Not sure what you meant, but my idea here was that the writer should see
the reader_refcnt falling to zero as soon as possible, to avoid keeping the
writer waiting in a tight loop for longer than necessary.
I might have been a little over-zealous to use lighter memory barriers though,
(given our lengthy discussions in the previous versions to reduce the memory
barrier overheads), so the smp_wmb() used above might be wrong.

So, are you saying that the smp_mb() you indicated above would be enough
to make the writer observe the 1->0 transition of reader_refcnt immediately?

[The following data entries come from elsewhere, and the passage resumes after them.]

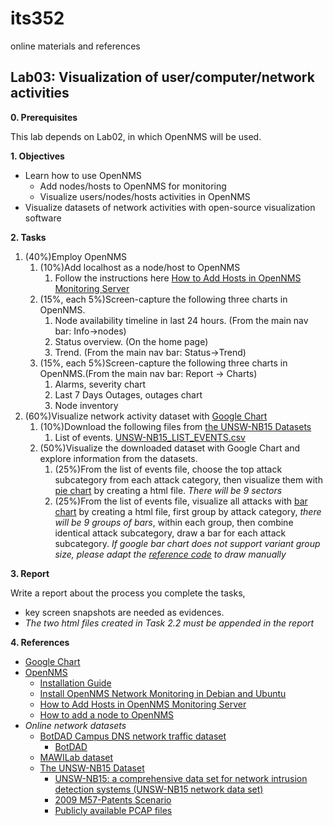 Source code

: # its352
online materials and references


## Lab03: Visualization of user/computer/network activities
**0. Prerequisites**

This lab depends on Lab02, in which OpenNMS will be used.


**1. Objectives**

* Learn how to use OpenNMS
  * Add nodes/hosts to OpenNMS for monitoring
  * Visualize users/nodes/hosts activities in OpenNMS
* Visualize datasets of network activities with open-source visualization software


**2. Tasks**

1. (40%)Employ OpenNMS
   1. (10%)Add localhost as a node/host to OpenNMS
      1. Follow the instructions here [How to Add Hosts in OpenNMS Monitoring Server](https://www.tecmint.com/add-hosts-in-opennms-monitoring/)
   2. (15%, each 5%)Screen-capture the following three charts in OpenNMS.
      1. Node availability timeline in last 24 hours. (From the main nav bar: Info->nodes)
      2. Status overview. (On the home page)
      3. Trend. (From the main nav bar: Status->Trend)
   3. (15%, each 5%)Screen-capture the following three charts in OpenNMS.(From the main nav bar: Report -> Charts)
      1. Alarms, severity chart
      2. Last 7 Days Outages, outages chart
      3. Node inventory
2. (60%)Visualize network activity dataset with [Google Chart](https://developers.google.com/chart)
   1. (10%)Download the following files from [the UNSW-NB15 Datasets](https://www.unsw.adfa.edu.au/unsw-canberra-cyber/cybersecurity/ADFA-NB15-Datasets/)
      1. List of events. [UNSW-NB15_LIST_EVENTS.csv](https://www.unsw.adfa.edu.au/unsw-canberra-cyber/cybersecurity/ADFA-NB15-Datasets/UNSW-NB15_LIST_EVENTS.csv)
   2. (50%)Visualize the downloaded dataset with Google Chart and explore information from the datasets.
      1. (25%)From the list of events file, choose the top attack subcategory from each attack category, then visualize them with [pie chart](https://developers.google.com/chart/interactive/docs/gallery/piechart) by creating a html file. _There will be 9 sectors_
      2. (25%)From the list of events file, visualize all attacks with [bar chart](https://developers.google.com/chart/interactive/docs/gallery/barchart) by creating a html file, first group by attack category, *there will be 9 groups of bars*, within each group, then combine identical attack subcategory, draw a bar for each attack subcategory. *If google bar chart does not support variant group size, please adapt the [reference code](./code/barchart.htm) to draw manually*

**3. Report**

Write a report about the process you complete the tasks, 
* key screen snapshots are needed as evidences.
* *The two html files created in Task 2.2 must be appended in the report*


**4. References**
* [Google Chart](https://developers.google.com/chart)
* [OpenNMS](https://en.wikipedia.org/wiki/OpenNMS)
  * [Installation Guide](https://docs.opennms.org/opennms/releases/latest/guide-install/guide-install.html)
  * [Install OpenNMS Network Monitoring in Debian and Ubuntu](https://www.tecmint.com/install-opennms-in-debian-and-ubuntu/)  
  * [How to Add Hosts in OpenNMS Monitoring Server](https://www.tecmint.com/add-hosts-in-opennms-monitoring/)
  * [How to add a node to OpenNMS](https://www.techrepublic.com/article/how-to-add-a-node-to-opennms/)
* _Online network datasets_
  * [BotDAD Campus DNS network traffic dataset](https://data.mendeley.com/datasets/zh3wnddzxy/2)
    * [BotDAD](https://github.com/mannirulz/BotDAD)
  * [MAWILab dataset](http://www.fukuda-lab.org/mawilab/index.html)
  * [The UNSW-NB15 Dataset](https://www.unsw.adfa.edu.au/unsw-canberra-cyber/cybersecurity/ADFA-NB15-Datasets/)
    * [UNSW-NB15: a comprehensive data set for network intrusion detection systems (UNSW-NB15 network data set)](https://ieeexplore.ieee.org/document/7348942)
    * [2009 M57-Patents Scenario](https://digitalcorpora.org/corpora/scenarios/m57-patents-scenario)
    * [Publicly available PCAP files](https://www.netresec.com/index.ashx?page=PcapFiles)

> Or am I missing something subtle here?  In any case, if this smp_wmb()
> really is needed, there should be some subsequent write that the writer
> might observe.  From what I can see, there is no subsequent write from
> this reader that the writer cares about.
> 

I thought the smp_wmb() here and the smp_rmb() at the writer would ensure
immediate reflection of the reader state at the writer side... Please correct
me if my understanding is incorrect.

>> +	} else {
>> +		read_unlock(&pcpu_rwlock->global_rwlock);
>> +	}
>> +
>> +	preempt_enable();
>> +}
>> +
>> +static inline void raise_writer_signal(struct percpu_rwlock *pcpu_rwlock,
>> +				       unsigned int cpu)
>> +{
>> +	per_cpu(*pcpu_rwlock->writer_signal, cpu) = true;
>> +}
>> +
>> +static inline void drop_writer_signal(struct percpu_rwlock *pcpu_rwlock,
>> +				      unsigned int cpu)
>> +{
>> +	per_cpu(*pcpu_rwlock->writer_signal, cpu) = false;
>> +}
>> +
>> +static void announce_writer_active(struct percpu_rwlock *pcpu_rwlock)
>> +{
>> +	unsigned int cpu;
>> +
>> +	for_each_online_cpu(cpu)
>> +		raise_writer_signal(pcpu_rwlock, cpu);
>> +
>> +	smp_mb(); /* Paired with smp_rmb() in percpu_read_[un]lock() */
>> +}
>> +
>> +static void announce_writer_inactive(struct percpu_rwlock *pcpu_rwlock)
>> +{
>> +	unsigned int cpu;
>> +
>> +	drop_writer_signal(pcpu_rwlock, smp_processor_id());
> 
> Why do we drop ourselves twice?  More to the point, why is it important to
> drop ourselves first?
> 

I don't see where we are dropping ourselves twice. Note that we are no longer
in the cpu_online_mask, so the 'for' loop below won't include us. So we need
to manually drop ourselves. It doesn't matter whether we drop ourselves first
or later.

>> +
>> +	for_each_online_cpu(cpu)
>> +		drop_writer_signal(pcpu_rwlock, cpu);
>> +
>> +	smp_mb(); /* Paired with smp_rmb() in percpu_read_[un]lock() */
>> +}
>> +
>> +/*
>> + * Wait for the reader to see the writer's signal and switch from percpu
>> + * refcounts to global rwlock.
>> + *
>> + * If the reader is still using percpu refcounts, wait for him to switch.
>> + * Else, we can safely go ahead, because either the reader has already
>> + * switched over, or the next reader that comes along on that CPU will
>> + * notice the writer's signal and will switch over to the rwlock.
>> + */
>> +static inline void sync_reader(struct percpu_rwlock *pcpu_rwlock,
>> +			       unsigned int cpu)
>> +{
>> +	smp_rmb(); /* Paired with smp_[w]mb() in percpu_read_[un]lock() */
> 
> As I understand it, the purpose of this memory barrier is to ensure
> that the stores in drop_writer_signal() happen before the reads from
> ->reader_refcnt in reader_uses_percpu_refcnt(),

No, that was not what I intended. announce_writer_inactive() already does
a full smp_mb() after calling drop_writer_signal().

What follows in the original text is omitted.